Try it:
When you find the line with "Let $A_r$ denote" among the records below, reproduce it and each line after it exactly, ending with the line with "Unions and inclusions".
[Information supplied]
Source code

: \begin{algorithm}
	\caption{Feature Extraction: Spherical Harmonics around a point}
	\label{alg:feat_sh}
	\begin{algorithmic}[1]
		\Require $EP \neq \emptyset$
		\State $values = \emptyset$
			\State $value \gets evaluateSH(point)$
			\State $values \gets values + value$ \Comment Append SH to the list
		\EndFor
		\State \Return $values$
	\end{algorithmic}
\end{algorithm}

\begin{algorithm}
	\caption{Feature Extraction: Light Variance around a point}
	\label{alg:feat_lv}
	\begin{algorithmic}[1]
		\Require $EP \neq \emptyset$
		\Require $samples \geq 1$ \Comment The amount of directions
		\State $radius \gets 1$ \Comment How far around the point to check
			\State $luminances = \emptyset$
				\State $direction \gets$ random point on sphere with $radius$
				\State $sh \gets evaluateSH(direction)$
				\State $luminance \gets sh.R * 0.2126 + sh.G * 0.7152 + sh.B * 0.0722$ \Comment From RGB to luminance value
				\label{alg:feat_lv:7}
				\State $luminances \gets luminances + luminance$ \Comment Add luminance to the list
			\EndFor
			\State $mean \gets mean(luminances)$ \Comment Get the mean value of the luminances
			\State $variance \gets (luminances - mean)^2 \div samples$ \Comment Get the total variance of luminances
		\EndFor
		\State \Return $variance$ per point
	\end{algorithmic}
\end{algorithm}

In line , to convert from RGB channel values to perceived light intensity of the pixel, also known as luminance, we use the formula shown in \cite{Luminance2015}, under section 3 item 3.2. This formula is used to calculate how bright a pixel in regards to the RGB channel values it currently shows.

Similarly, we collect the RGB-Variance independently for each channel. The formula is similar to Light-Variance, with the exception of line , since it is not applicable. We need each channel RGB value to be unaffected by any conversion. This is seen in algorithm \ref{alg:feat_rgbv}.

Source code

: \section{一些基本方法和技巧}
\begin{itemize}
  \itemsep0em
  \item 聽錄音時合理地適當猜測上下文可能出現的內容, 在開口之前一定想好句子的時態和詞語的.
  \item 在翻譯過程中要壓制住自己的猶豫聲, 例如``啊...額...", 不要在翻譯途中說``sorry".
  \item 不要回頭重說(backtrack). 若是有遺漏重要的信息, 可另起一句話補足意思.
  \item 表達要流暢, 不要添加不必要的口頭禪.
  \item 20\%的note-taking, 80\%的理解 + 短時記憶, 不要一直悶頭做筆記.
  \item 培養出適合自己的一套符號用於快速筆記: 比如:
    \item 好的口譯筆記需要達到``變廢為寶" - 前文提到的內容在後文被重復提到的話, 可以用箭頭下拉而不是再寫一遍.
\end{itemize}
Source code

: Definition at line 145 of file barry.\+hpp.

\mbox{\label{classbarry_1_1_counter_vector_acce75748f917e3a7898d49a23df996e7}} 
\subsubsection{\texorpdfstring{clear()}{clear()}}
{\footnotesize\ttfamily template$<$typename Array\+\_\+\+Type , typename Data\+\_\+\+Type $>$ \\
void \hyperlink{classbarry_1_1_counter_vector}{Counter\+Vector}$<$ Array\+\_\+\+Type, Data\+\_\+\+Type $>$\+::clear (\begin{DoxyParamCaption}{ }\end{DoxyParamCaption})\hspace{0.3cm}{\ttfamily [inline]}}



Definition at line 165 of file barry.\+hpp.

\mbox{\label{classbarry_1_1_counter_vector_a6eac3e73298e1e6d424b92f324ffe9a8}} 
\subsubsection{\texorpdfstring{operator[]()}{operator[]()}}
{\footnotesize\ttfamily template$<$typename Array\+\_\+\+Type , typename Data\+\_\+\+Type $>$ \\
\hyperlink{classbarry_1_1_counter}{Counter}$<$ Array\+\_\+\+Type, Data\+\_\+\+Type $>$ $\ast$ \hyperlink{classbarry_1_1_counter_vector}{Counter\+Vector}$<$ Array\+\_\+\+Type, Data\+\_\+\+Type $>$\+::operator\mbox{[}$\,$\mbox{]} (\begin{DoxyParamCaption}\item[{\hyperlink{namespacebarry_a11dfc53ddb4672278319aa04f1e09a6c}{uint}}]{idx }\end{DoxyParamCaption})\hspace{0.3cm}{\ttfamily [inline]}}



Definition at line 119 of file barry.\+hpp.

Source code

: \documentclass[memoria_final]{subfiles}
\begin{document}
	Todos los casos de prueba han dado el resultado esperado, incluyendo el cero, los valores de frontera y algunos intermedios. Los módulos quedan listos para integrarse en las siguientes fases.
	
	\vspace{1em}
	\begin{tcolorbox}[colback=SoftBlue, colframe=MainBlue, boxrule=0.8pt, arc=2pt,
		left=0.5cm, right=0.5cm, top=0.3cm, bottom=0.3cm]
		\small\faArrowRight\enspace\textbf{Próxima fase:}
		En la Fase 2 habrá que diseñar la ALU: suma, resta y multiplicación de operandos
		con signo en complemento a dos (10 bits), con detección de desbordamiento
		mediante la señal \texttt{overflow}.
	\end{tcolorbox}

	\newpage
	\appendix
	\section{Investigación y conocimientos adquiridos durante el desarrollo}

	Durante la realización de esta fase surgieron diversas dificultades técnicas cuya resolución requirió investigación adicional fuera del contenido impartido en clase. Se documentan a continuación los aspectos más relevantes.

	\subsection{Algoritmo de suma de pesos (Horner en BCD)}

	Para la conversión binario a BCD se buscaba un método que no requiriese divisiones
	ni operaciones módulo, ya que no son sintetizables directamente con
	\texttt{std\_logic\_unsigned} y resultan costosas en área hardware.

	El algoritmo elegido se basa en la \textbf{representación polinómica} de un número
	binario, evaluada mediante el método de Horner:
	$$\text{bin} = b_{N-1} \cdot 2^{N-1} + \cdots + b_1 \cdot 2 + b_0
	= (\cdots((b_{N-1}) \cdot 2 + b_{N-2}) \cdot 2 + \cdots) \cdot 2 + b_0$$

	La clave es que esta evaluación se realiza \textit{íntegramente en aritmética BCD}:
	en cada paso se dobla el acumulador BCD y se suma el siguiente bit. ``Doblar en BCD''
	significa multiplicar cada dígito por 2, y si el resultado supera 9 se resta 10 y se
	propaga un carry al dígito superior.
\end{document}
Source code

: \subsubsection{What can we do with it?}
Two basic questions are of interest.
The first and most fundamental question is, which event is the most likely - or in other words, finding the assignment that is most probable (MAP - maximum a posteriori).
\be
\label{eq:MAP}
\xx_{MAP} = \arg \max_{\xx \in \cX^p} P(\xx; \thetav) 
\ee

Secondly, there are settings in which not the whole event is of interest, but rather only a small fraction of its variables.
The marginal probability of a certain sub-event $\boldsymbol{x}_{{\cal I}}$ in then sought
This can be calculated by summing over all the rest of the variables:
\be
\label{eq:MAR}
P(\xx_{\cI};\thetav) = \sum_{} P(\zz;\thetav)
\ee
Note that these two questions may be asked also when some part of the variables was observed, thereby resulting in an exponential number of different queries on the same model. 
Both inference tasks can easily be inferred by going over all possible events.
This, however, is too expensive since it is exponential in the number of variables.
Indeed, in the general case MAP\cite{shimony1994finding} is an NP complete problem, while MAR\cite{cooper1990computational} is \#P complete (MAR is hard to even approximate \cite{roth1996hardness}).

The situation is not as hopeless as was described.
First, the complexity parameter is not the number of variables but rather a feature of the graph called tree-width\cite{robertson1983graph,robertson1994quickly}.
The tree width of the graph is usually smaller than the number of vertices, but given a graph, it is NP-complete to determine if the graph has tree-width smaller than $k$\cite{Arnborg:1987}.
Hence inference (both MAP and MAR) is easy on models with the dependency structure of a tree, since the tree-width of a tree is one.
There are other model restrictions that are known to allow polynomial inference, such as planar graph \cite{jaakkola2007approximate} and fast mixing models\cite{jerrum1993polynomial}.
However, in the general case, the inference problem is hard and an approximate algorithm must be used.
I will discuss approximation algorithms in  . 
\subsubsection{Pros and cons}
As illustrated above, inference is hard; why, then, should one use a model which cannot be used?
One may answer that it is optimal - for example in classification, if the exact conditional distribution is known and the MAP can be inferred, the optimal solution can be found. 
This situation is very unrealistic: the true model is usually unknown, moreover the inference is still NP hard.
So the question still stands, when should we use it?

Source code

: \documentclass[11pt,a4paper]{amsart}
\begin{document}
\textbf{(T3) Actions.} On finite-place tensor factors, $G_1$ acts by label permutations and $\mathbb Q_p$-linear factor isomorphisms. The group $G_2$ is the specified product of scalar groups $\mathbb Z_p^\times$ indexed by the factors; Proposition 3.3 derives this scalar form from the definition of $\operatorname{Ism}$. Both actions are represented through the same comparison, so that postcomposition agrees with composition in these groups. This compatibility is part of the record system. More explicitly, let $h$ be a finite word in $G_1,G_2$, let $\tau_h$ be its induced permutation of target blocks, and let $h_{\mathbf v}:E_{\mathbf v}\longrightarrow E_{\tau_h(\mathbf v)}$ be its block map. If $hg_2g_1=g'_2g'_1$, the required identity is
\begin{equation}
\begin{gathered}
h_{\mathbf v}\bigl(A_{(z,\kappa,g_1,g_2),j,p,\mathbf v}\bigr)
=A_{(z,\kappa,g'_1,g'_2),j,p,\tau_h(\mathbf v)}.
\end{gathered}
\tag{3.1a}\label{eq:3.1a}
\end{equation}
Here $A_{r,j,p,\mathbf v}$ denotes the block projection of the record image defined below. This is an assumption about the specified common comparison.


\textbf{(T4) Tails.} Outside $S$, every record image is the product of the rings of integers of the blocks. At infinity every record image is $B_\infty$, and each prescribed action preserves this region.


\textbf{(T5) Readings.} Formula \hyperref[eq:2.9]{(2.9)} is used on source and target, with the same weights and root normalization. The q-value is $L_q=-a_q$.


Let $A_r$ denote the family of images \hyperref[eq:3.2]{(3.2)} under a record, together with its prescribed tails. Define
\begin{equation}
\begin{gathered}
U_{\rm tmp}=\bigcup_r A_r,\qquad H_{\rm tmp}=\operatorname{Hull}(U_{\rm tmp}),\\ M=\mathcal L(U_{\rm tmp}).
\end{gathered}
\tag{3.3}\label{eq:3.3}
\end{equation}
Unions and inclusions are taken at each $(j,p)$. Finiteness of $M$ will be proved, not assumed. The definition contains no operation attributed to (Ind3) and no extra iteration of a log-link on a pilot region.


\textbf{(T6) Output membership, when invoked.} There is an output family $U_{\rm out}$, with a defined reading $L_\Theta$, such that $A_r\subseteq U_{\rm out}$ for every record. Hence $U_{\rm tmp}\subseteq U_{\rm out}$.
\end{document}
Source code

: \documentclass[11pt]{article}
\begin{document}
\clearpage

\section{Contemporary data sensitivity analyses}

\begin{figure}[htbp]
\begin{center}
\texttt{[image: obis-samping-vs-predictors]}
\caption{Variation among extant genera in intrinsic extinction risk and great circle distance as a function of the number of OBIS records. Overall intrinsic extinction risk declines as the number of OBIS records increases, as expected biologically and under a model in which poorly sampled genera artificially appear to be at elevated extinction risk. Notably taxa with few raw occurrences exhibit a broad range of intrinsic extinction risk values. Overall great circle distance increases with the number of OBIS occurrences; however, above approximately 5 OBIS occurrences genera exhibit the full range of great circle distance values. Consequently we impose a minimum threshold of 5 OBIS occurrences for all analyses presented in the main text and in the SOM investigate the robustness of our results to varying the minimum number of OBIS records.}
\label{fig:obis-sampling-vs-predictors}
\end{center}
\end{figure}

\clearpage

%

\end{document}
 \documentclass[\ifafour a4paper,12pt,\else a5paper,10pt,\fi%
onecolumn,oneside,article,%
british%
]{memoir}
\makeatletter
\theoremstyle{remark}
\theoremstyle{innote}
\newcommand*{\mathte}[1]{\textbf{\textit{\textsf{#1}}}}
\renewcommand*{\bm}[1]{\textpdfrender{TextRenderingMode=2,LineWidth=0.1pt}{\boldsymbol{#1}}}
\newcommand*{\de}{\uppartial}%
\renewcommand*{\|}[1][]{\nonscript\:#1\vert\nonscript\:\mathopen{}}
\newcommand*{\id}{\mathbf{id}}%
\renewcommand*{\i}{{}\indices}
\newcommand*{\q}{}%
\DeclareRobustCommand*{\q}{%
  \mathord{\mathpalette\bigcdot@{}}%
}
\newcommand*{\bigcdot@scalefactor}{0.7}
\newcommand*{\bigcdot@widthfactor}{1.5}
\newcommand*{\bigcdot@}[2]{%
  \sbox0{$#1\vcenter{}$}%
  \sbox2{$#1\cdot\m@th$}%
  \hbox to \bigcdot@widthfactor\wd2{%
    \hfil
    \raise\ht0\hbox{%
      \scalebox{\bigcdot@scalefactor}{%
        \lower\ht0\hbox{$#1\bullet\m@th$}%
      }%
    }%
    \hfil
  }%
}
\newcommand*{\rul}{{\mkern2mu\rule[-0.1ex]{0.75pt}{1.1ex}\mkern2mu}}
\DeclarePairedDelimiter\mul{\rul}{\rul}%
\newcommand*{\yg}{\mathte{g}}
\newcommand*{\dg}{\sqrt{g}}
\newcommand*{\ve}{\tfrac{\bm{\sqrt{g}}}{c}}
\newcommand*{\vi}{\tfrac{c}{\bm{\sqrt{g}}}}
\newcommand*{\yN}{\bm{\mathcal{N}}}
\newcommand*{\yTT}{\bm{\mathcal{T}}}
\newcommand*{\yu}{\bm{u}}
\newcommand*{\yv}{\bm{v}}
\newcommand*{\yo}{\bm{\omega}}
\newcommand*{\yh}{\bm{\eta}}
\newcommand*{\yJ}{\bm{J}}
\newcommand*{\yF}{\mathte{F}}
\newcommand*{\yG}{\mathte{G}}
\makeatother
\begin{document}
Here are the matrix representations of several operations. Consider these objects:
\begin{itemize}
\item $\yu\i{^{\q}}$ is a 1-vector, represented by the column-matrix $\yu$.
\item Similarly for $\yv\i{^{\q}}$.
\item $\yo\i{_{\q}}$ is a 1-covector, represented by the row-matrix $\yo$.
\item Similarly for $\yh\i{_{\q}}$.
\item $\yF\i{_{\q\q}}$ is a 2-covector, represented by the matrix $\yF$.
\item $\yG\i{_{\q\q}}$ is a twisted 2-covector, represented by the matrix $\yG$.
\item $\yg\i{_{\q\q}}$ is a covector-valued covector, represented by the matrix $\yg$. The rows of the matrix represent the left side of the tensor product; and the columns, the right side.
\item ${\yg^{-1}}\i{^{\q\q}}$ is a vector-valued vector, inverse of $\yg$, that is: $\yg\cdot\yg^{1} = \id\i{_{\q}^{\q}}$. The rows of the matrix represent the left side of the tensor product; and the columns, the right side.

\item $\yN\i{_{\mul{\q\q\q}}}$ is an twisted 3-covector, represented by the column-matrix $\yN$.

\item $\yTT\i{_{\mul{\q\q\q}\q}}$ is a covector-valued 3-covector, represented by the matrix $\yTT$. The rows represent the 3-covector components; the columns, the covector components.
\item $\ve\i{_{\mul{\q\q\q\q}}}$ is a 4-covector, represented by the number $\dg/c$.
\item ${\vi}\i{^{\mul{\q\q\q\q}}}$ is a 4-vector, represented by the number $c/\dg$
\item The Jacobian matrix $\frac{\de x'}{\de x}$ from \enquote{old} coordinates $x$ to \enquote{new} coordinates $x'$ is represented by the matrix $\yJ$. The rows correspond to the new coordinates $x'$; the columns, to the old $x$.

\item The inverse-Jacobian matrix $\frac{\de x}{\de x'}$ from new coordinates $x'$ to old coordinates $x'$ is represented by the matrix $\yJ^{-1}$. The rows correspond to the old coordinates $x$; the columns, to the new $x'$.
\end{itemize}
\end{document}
[/Information supplied]
Written answer:
Let $A_r$ denote the family of images \hyperref[eq:3.2]{(3.2)} under a record, together with its prescribed tails. Define
\begin{equation}
\begin{gathered}
U_{\rm tmp}=\bigcup_r A_r,\qquad H_{\rm tmp}=\operatorname{Hull}(U_{\rm tmp}),\\ M=\mathcal L(U_{\rm tmp}).
\end{gathered}
\tag{3.3}\label{eq:3.3}
\end{equation}
Unions and inclusions are taken at each $(j,p)$. Finiteness of $M$ will be proved, not assumed. The definition contains no operation attributed to (Ind3) and no extra iteration of a log-link on a pilot region.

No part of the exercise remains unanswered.